··· RECORDS
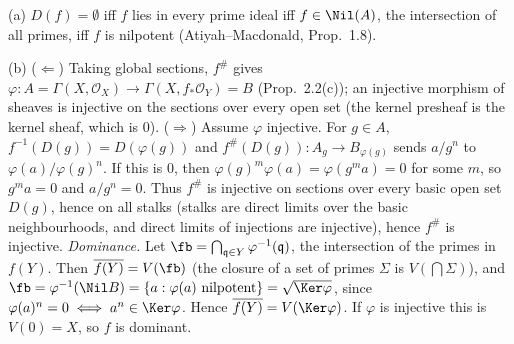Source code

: \documentclass[11pt]{article}
\begin{document}
\pf
(a) $D(f)=\emptyset$ iff $f$ lies in every prime ideal iff $f\in\Nil(A)$, the intersection of all primes, iff $f$ is nilpotent (Atiyah--Macdonald, Prop.~1.8).

(b) ($\Leftarrow$) Taking global sections, $f^\#$ gives $\varphi:A=\Gamma(X,\mathcal O_X)\to\Gamma(X,f_*\mathcal O_Y)=B$ (Prop.~2.2(c)); an injective morphism of sheaves is injective on the sections over every open set (the kernel presheaf is the kernel sheaf, which is $0$).
($\Rightarrow$) Assume $\varphi$ injective. For $g\in A$, $f^{-1}(D(g))=D(\varphi(g))$ and $f^\#(D(g)):A_g\to B_{\varphi(g)}$ sends $a/g^n$ to $\varphi(a)/\varphi(g)^n$. If this is $0$, then $\varphi(g)^m\varphi(a)=\varphi(g^ma)=0$ for some $m$, so $g^ma=0$ and $a/g^n=0$. Thus $f^\#$ is injective on sections over every basic open set $D(g)$, hence on all stalks (stalks are direct limits over the basic neighbourhoods, and direct limits of injections are injective), hence $f^\#$ is injective.
\emph{Dominance.} Let $\fb=\bigcap_{\mathfrak q\in Y}\varphi^{-1}(\mathfrak q)$, the intersection of the primes in $f(Y)$. Then $\overline{f(Y)}=V(\fb)$ (the closure of a set of primes $\Sigma$ is $V(\bigcap\Sigma)$), and $\fb=\varphi^{-1}(\Nil B)=\{a:\varphi(a)\text{ nilpotent}\}=\sqrt{\Ker\varphi}$, since $\varphi(a)^n=0\iff a^n\in\Ker\varphi$. Hence $\overline{f(Y)}=V(\Ker\varphi)$. If $\varphi$ is injective this is $V(0)=X$, so $f$ is dominant.
\end{document}

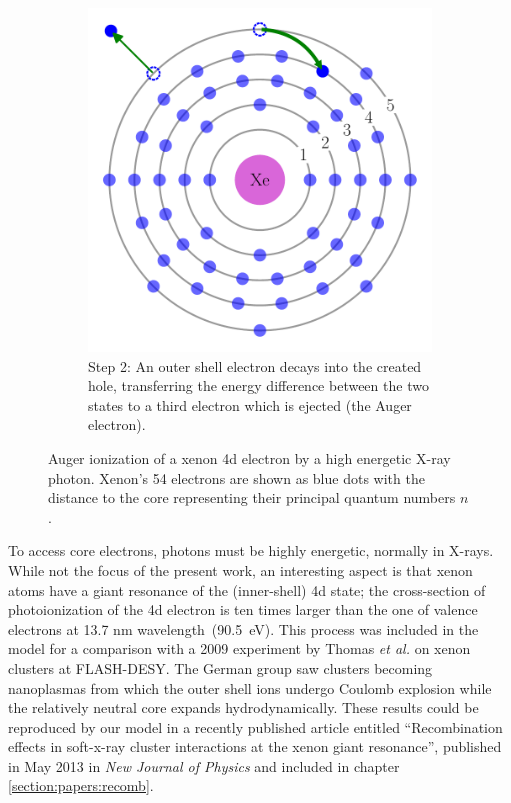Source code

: \begin{figure}
\begin{subfigure}[t]{0.45\columnwidth}
        \includegraphics[width=\textwidth]{figures/auger_step_2}
        \caption{Step 2: An outer shell electron decays into the created hole,
                 transferring the energy difference between the two states to a
                 third electron which is ejected (the Auger electron).}
        \label{fig:auger:2}
    \end{subfigure}
        \caption{\label{fig:auger}Auger ionization of a xenon 4d electron by a
                 high energetic X-ray photon. Xenon's 54 electrons are shown
                 as blue dots with the distance to the core representing their
                 principal quantum numbers $n$.}
\end{figure}

To access core electrons, photons must be highly energetic, normally in X-rays.
While not the focus of the present work, an interesting aspect is that xenon
atoms have a giant resonance of the (inner-shell) 4d state; the cross-section of
photoionization of the 4d electron is ten times larger than the
one of valence  electrons at 13.7 nm wavelength~(90.5~eV)\cite{Becker1986}.
This process was included in the model for a comparison with a 2009 experiment
by Thomas \textit{et al.}\cite{Thomas2009} on xenon clusters at FLASH-DESY.
The German group saw clusters becoming nanoplasmas from which the outer shell
ions undergo Coulomb explosion while the relatively neutral core expands
hydrodynamically. These results could be reproduced by our model in a recently
published article entitled ``Recombination effects in soft-x-ray cluster
interactions at the xenon giant resonance'', published in May 2013 in
\textit{New Journal of Physics}\cite{Ackad2013} and included in chapter
\ref{section:papers:recomb}.


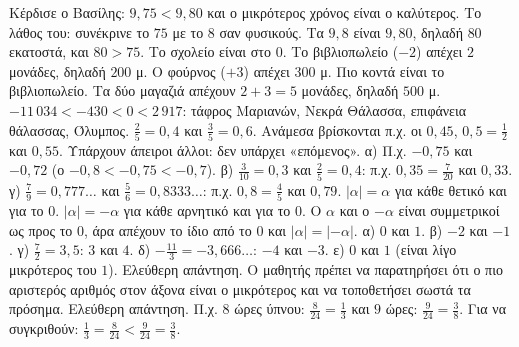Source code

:  Κέρδισε ο Βασίλης: $9{,}75<9{,}80$ και ο μικρότερος χρόνος είναι ο καλύτερος. Το λάθος του: συνέκρινε το $75$ με το $8$ σαν φυσικούς. Τα $9{,}8$ είναι $9{,}80$, δηλαδή $80$ εκατοστά, και $80>75$.
 Το σχολείο είναι στο $0$. Το βιβλιοπωλείο ($-2$) απέχει $2$ μονάδες, δηλαδή $200$ μ. Ο φούρνος ($+3$) απέχει $300$ μ. Πιο κοντά είναι το βιβλιοπωλείο. Τα δύο μαγαζιά απέχουν $2+3=5$ μονάδες, δηλαδή $500$ μ.
 $-11\,034<-430<0<2\,917$: τάφρος Μαριανών, Νεκρά Θάλασσα, επιφάνεια θάλασσας, Όλυμπος.
 $\frac{2}{5}=0{,}4$ και $\frac{3}{5}=0{,}6$. Ανάμεσα βρίσκονται π.χ. οι $0{,}45$, $0{,}5=\frac{1}{2}$ και $0{,}55$. Υπάρχουν άπειροι άλλοι: δεν υπάρχει «επόμενος».
 α) Π.χ. $-0{,}75$ και $-0{,}72$ (ο $-0{,}8<-0{,}75<-0{,}7$). β) $\frac{3}{10}=0{,}3$ και $\frac{2}{5}=0{,}4$: π.χ. $0{,}35=\frac{7}{20}$ και $0{,}33$. γ) $\frac{7}{9}=0{,}777\ldots$ και $\frac{5}{6}=0{,}8333\ldots$: π.χ. $0{,}8=\frac{4}{5}$ και $0{,}79$.
 $|\alpha|=\alpha$ για κάθε θετικό και για το $0$. $|\alpha|=-\alpha$ για κάθε αρνητικό και για το $0$. Ο $\alpha$ και ο $-\alpha$ είναι συμμετρικοί ως προς το $0$, άρα απέχουν το ίδιο από το $0$ και $|\alpha|=|-\alpha|$.
 α) $0$ και $1$. β) $-2$ και $-1$. γ) $\frac{7}{2}=3{,}5$: $3$ και $4$. δ) $-\frac{11}{3}=-3{,}666\ldots$: $-4$ και $-3$. ε) $0$ και $1$ (είναι λίγο μικρότερος του $1$).
 Ελεύθερη απάντηση. Ο μαθητής πρέπει να παρατηρήσει ότι ο πιο αριστερός αριθμός στον άξονα είναι ο μικρότερος και να τοποθετήσει σωστά τα πρόσημα.
 Ελεύθερη απάντηση. Π.χ. $8$ ώρες ύπνου: $\frac{8}{24}=\frac{1}{3}$ και $9$ ώρες: $\frac{9}{24}=\frac{3}{8}$. Για να συγκριθούν: $\frac{1}{3}=\frac{8}{24}<\frac{9}{24}=\frac{3}{8}$.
······
# YOUR INSTRUCTIONS
Find and show each line of the listing with the word "Prop".

# TASK SOLUTION
(a) $D(f)=\emptyset$ iff $f$ lies in every prime ideal iff $f\in\Nil(A)$, the intersection of all primes, iff $f$ is nilpotent (Atiyah--Macdonald, Prop.~1.8).
(b) ($\Leftarrow$) Taking global sections, $f^\#$ gives $\varphi:A=\Gamma(X,\mathcal O_X)\to\Gamma(X,f_*\mathcal O_Y)=B$ (Prop.~2.2(c)); an injective morphism of sheaves is injective on the sections over every open set (the kernel presheaf is the kernel sheaf, which is $0$).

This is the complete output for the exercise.